Neighborhood watch programs can provide communities with a sense of security while serving as a low-cost deterrent to crime. The National Crime Prevention Council even notes that watch groups can serve as a stepping stone to community revitalization.

Establishing a neighborhood watch program is no small task. Such programs are most effective when the entire community lends its support and participates. Men and women hoping to start watch programs in their communities can consider the following strategies, courtesy of the NCPC.

Getting started

Gathering neighbors and fellow community members to gauge levels of interest and discuss the challenges ahead is a great first step toward establishing a neighborhood watch program. Before hosting your first meeting, contact the local police or sheriff’s department and ask if an officer or deputy can attend the meeting and provide insight.

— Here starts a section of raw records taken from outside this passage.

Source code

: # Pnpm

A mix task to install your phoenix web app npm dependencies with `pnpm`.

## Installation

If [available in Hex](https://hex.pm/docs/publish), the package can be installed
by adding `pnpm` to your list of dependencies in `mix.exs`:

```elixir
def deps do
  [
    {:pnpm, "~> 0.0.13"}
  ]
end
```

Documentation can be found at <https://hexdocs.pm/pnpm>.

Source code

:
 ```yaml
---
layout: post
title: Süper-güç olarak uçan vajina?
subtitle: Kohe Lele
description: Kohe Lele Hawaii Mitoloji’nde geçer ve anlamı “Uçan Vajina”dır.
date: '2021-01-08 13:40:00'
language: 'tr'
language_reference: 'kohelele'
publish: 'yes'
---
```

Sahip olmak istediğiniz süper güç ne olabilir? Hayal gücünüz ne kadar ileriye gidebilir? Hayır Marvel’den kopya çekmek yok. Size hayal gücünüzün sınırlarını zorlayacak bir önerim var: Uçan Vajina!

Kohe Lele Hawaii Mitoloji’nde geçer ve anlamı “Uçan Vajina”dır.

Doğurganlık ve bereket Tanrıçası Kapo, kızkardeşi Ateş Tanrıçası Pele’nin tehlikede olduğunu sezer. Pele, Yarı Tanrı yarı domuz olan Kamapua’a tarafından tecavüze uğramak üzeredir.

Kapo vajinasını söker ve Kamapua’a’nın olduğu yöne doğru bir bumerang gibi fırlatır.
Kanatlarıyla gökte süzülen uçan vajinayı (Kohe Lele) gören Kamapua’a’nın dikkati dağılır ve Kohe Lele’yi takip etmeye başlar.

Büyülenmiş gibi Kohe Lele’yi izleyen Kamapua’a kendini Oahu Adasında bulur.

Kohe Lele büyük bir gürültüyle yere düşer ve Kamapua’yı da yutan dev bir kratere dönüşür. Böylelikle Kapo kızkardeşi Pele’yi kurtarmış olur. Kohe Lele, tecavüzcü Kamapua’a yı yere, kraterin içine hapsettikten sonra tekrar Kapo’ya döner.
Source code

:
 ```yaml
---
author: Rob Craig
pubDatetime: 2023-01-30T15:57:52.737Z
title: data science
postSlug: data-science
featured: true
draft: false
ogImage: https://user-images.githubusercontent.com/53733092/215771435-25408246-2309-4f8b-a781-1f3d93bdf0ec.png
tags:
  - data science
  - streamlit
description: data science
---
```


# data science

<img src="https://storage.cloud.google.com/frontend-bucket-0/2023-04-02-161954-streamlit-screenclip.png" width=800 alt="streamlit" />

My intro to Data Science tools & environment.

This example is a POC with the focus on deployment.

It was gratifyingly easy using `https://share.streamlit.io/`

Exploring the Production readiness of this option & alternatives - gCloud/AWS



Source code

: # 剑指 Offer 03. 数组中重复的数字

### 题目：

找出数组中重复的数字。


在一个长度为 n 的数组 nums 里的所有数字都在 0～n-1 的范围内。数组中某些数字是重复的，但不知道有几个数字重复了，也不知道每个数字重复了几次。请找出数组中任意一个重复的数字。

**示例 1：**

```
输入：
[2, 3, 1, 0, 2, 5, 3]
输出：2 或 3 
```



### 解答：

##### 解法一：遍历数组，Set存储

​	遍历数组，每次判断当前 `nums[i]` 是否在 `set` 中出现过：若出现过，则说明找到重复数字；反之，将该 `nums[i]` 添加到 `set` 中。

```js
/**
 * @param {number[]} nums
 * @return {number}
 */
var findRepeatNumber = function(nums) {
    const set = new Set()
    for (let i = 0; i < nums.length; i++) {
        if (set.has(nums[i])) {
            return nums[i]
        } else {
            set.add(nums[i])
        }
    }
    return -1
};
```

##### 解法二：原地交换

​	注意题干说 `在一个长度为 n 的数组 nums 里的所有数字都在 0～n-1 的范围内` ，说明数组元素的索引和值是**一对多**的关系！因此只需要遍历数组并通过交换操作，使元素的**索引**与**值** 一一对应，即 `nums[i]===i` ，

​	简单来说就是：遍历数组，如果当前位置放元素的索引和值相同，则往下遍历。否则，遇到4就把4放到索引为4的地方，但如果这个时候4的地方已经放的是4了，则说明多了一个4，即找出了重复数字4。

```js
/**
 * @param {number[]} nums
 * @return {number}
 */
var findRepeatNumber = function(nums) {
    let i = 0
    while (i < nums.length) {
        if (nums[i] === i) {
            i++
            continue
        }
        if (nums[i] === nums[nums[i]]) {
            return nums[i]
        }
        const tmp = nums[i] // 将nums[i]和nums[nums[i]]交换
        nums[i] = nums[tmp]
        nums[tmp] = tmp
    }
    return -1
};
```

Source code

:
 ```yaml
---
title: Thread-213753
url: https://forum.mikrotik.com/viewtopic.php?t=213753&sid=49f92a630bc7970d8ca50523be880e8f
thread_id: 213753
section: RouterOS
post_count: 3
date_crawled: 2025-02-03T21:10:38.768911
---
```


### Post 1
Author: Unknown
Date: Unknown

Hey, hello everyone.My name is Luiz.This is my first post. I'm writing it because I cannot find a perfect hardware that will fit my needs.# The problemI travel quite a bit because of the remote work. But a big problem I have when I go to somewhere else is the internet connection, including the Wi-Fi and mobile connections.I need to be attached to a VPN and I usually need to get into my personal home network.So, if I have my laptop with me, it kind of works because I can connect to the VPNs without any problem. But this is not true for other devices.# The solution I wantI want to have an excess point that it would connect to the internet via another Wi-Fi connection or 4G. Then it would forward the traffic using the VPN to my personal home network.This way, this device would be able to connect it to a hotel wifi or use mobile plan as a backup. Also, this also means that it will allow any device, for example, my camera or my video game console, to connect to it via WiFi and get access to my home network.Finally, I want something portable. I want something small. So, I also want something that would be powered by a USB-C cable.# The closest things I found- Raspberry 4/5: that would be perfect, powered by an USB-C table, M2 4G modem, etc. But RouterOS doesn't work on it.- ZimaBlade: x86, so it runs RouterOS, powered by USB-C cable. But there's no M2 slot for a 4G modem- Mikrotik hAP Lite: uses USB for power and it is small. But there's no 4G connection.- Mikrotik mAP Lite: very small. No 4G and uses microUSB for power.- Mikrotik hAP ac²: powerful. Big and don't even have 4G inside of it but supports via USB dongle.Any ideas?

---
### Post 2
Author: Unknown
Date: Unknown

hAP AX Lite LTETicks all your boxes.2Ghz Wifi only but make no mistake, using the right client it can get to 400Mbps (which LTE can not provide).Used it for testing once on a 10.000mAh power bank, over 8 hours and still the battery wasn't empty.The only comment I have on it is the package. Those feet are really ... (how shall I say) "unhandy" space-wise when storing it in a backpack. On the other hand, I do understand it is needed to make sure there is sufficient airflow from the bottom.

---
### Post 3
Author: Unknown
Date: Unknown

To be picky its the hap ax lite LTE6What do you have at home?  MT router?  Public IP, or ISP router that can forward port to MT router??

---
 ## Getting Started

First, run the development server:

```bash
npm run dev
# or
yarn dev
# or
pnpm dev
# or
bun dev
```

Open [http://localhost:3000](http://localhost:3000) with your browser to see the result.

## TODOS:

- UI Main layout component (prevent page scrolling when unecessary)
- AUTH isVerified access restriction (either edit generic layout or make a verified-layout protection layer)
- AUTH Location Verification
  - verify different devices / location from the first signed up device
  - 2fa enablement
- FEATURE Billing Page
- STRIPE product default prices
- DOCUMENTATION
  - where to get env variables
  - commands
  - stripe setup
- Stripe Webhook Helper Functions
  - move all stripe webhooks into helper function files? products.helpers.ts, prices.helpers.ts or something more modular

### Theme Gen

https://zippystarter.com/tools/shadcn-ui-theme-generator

When planning the initial meeting, give fellow residents ample notice and choose a location that’s easily accessible to all.

At this initial meeting, discuss the purpose of the program and ask fellow community members how willing they are to participate, including how much time they can realistically devote.

Moving forward

Once the decision has been made to start a program, organizers can then ask for men and women to serve as block captains. Block captains will be responsible for disseminating information about the program to their neighbors, keeping them up-to-date on any crime or issues in the neighborhood as well. Captains also will serve as liaisons between the community and local law enforcement.

Men and women who volunteer to serve as block captains should devise a regular way to communicate with fellow watch members and residents. Email can be effective and easy, but keep in mind that older residents may prefer phone calls or direct contact.

Once community members have agreed to participate, organizers and block captains can create maps that highlight the homes of group members, including their phone numbers and/or email addresses as well.

Working with law enforcement

The cooperation of law enforcement can be considerable for neighborhood watch organizers. Speak with local agencies, asking if they provide training for watch programs. Such training may teach observation techniques and offer suggestions on reporting crimes.

Some local law enforcement agencies may even provide community members with neighborhood watch signs that participating households can post in their yards. Such signs can serve as a deterrent to prospective criminals and potentially help community members in distress.

It’s important that neighborhood watch programs also discuss vigilantism with local law enforcement agencies. Neighborhood watch participants should never take the law into their own hands. Block captains should emphasize to members that the point of the watch is to observe and alert.